Além das questões coletivas,
citadas acima, deve ser lembrado que o uso da palavra “ética” não pode ficar
dissociada de atitudes individuais no dia a dia de cada ser humano, tanto na
defesa de seus direitos como também no respeito as demais pessoas, evitando
sempre a ideia de “tirar vantagem em tudo”, pois se alguém busca tal “vantagem’
sempre significa prejuízos para alguém e para a própria sociedade.

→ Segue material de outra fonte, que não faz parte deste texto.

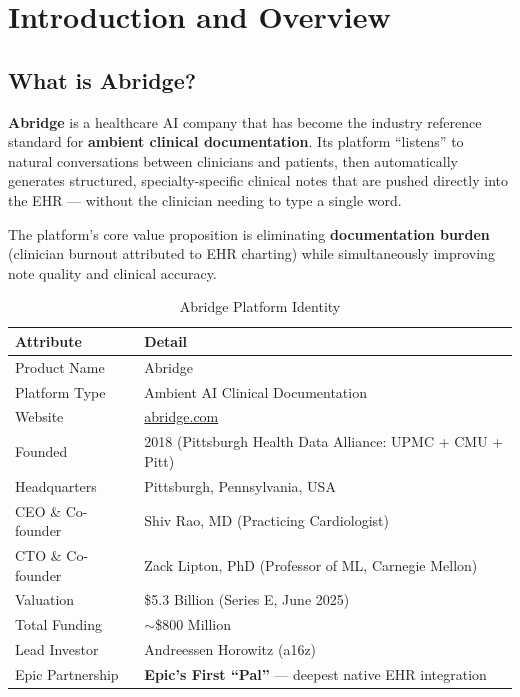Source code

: \documentclass[12pt,a4paper]{article}
\begin{document}
\section{Introduction and Overview}

\subsection{What is Abridge?}

\textbf{Abridge} is a healthcare AI company that has become the industry reference standard for \textbf{ambient clinical documentation}. Its platform ``listens'' to natural conversations between clinicians and patients, then automatically generates structured, specialty-specific clinical notes that are pushed directly into the EHR --- without the clinician needing to type a single word.

The platform's core value proposition is eliminating \textbf{documentation burden} (clinician burnout attributed to EHR charting) while simultaneously improving note quality and clinical accuracy.

\begin{table}[H]
\centering
\renewcommand{\arraystretch}{1.4}
\begin{tabularx}{\textwidth}{lX}
\toprule
\textbf{Attribute} & \textbf{Detail} \\
\midrule
Product Name     & Abridge \\
Platform Type    & Ambient AI Clinical Documentation \\
Website          & \href{https://abridge.com}{abridge.com} \\
Founded          & 2018 (Pittsburgh Health Data Alliance: UPMC + CMU + Pitt) \\
Headquarters     & Pittsburgh, Pennsylvania, USA \\
CEO \& Co-founder & Shiv Rao, MD (Practicing Cardiologist) \\
CTO \& Co-founder & Zack Lipton, PhD (Professor of ML, Carnegie Mellon) \\
Valuation        & \$5.3 Billion (Series E, June 2025) \\
Total Funding    & $\sim$\$800 Million \\
Lead Investor    & Andreessen Horowitz (a16z) \\
Epic Partnership & \textbf{Epic's First ``Pal''} --- deepest native EHR integration \\
\bottomrule
\end{tabularx}
\caption{Abridge Platform Identity}
\end{table}
\end{document}
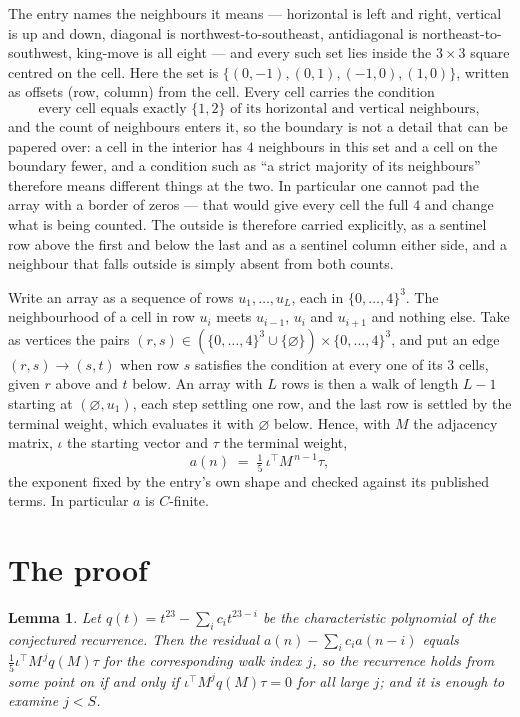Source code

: \documentclass[11pt,a4paper]{article}
\theoremstyle{plain}
\newtheorem{lemma}[theorem]{Lemma}
\theoremstyle{definition}
\begin{document}
The entry names the neighbours it means --- horizontal is left and right, vertical is up and
down, diagonal is northwest-to-southeast, antidiagonal is northeast-to-southwest, king-move is
all eight --- and every such set lies inside the $3\times3$ square centred on the cell. Here
the set is $\{(0,-1), (0,1), (-1,0), (1,0)\}$, written as offsets (row, column) from the cell. Every cell carries
the condition
\[
\text{every cell equals exactly }\{1,2\}\text{ of its horizontal and vertical neighbours},
\]
and the count of neighbours enters it, so the boundary is not a detail that can be papered
over: a cell in the interior has $4$ neighbours in this set and a cell on the boundary
fewer, and a condition such as ``a strict majority of its neighbours'' therefore means
different things at the two. In particular one cannot pad the array with a border of zeros ---
that would give every cell the full $4$ and change what is being counted. The outside is
therefore carried
explicitly, as a sentinel row above the first and below the last and as a sentinel column
either side, and a neighbour that falls outside is simply absent from both counts.

Write an array as a sequence of rows $u_1,\dots,u_L$, each in
$\{0,\dots,4\}^{3}$. The neighbourhood of a cell in row $u_i$ meets $u_{i-1}$,
$u_i$ and $u_{i+1}$ and nothing else. Take as vertices the pairs
$(r,s)\in(\{0,\dots,4\}^{3}\cup\{\varnothing\})\times\{0,\dots,4\}^{3}$,
and put an edge $(r,s)\to(s,t)$ when row $s$ satisfies the condition at every one of its
$3$ cells, given $r$ above and $t$ below. An array with $L$ rows is then a walk of length
$L-1$ starting at $(\varnothing,u_1)$, each step settling one row, and the last row is
settled by the terminal weight, which evaluates it with $\varnothing$ below. Hence,
with $M$ the adjacency matrix, $\iota$ the starting vector and $\tau$ the terminal weight,
\[
a(n)\;=\;\tfrac1{5}\,\iota^{\!\top}M^{\,n-1}\tau ,
\]
the exponent fixed by the entry's own shape and checked against its published terms. In
particular $a$ is $C$-finite.

\section{The proof}

\begin{lemma}\label{lem:crit}
Let $q(t)=t^{23}-\sum_i c_it^{23-i}$ be the characteristic polynomial of the
conjectured recurrence. Then the residual $a(n)-\sum_ic_ia(n-i)$ equals
$\tfrac1{5}\iota^{\!\top}M^{\,j}q(M)\tau$ for the corresponding walk index $j$, so the
recurrence holds from some point on if and only if $\iota^{\!\top}M^{j}q(M)\tau=0$ for all
large $j$; and it is enough to examine $j<S$.
\end{lemma}
\end{document}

Finalizando, espera-se que haja
transformações éticas na sociedade brasileira e na mundial, que levem a garantia
de igualdade dos direitos e deveres das pessoas, independente de raça, cor, e fé
religiosa, o que, certamente, significará melhores condições de vida em nosso
país e no Planeta.
terça-feira, 10 de julho de 2012
E após a Rio+20?
As
expectativas criadas em torno da aprovação de metas de sustentabilidade na
Conferência Rio+20 não se efetivou na prática, sendo tomadas decisões tímidas,
que pouco ou quase nada irão contribuir para minimizar os problemas atualmente
existentes no Planeta, demonstrando que os chefes de estados não conseguiram
superar as divergências e colocar seus interesses econômicos e políticos em
segundo plano em prol da melhoria das condições socioambientais.
Os
resultados obtidos em tal Conferência se assemelham aqueles de encontros
mundiais anteriores, nos quais os países considerados mais ricos, busca a
manutenção do “status quo”, não permitindo que avancem as proposições voltadas
para reversão do quadro de degradação que atinge a população residente em áreas
vulneráveis, situadas principalmente em países mais pobres.
É interessante
observar que o documento aprovado pelos governantes mundiais é denominado de “O
Futuro que Queremos”, porém não apresenta nem os objetivos de desenvolvimento
sustentável, que só deverão entrar em vigor em 2015, logicamente se forem cumpridas
as agendas definidas na Conferência e vencidos os obstáculos atualmente
existentes.
Diante da
situação, torna-se evidente que, apesar da crise financeira mundial, os
interesses capitalistas continuam sendo mantidos, já que o encontro do Rio de
Janeiro não criou mecanismos suficientes para minimizar a exploração dos recursos
naturais, a destruição da biodiversidade em todo planeta, bem como a exclusão
social de grande parcela da humanidade.
Neste
contexto, o documento final da Conferência Rio+20 não traz esperança para crise
que assola a Terra, se configurando o quadro que os governos não encontrarão
saídas para o problema, sem que a sociedade civil aumente seu foco de atuação
na agenda ambiental, definindo prioridades a serem atingidas do ponto de vista
local e global.
A temática
ambiental deve ser uma apropriação coletiva, cujo debate do tema em qualquer
esfera necessita incluir os efeitos negativos do capitalismo, cujos tentáculos,
que prejudica a qualidade de vida, os recursos naturais e coloca em risco a
continuidade de vida na Terra.
Observa-se,
então, a necessidade de ampliar a mobilização mundial no sentido de reverter o
quadro alarmante que envolve a questão socioambiental na atual conjuntura
mundial, pois não se pode aceitar que em defesa do desenvolvimento de cada país
se mantenha o risco de devastação ora existente em diversas partes do Planeta.
A construção
da agenda ambiental só se efetivará caso os movimentos sociais consigam superar
as divergências existentes sobre concepção de sociedade, defendendo estratégias
comuns para o objetivo maior, que é a implantação de meios sustentáveis de sobrevivência
da espécie humana, englobando temas como trabalho, uso dos recursos naturais,
bem estar social, saúde, educação, lazer, tolerância racial, sexual, política e
religiosa, entre outros.
Finalizando,
ressalte-se que, após a Rio+20, a mobilização da sociedade, com o
fortalecimento da cidadania local e global, é fator prepotente para que os
governos possam construir mecanismos voltados para o desenvolvimento realmente sustentável,
garantindo um Planeta melhor para todas pessoas e não só para uma elite social.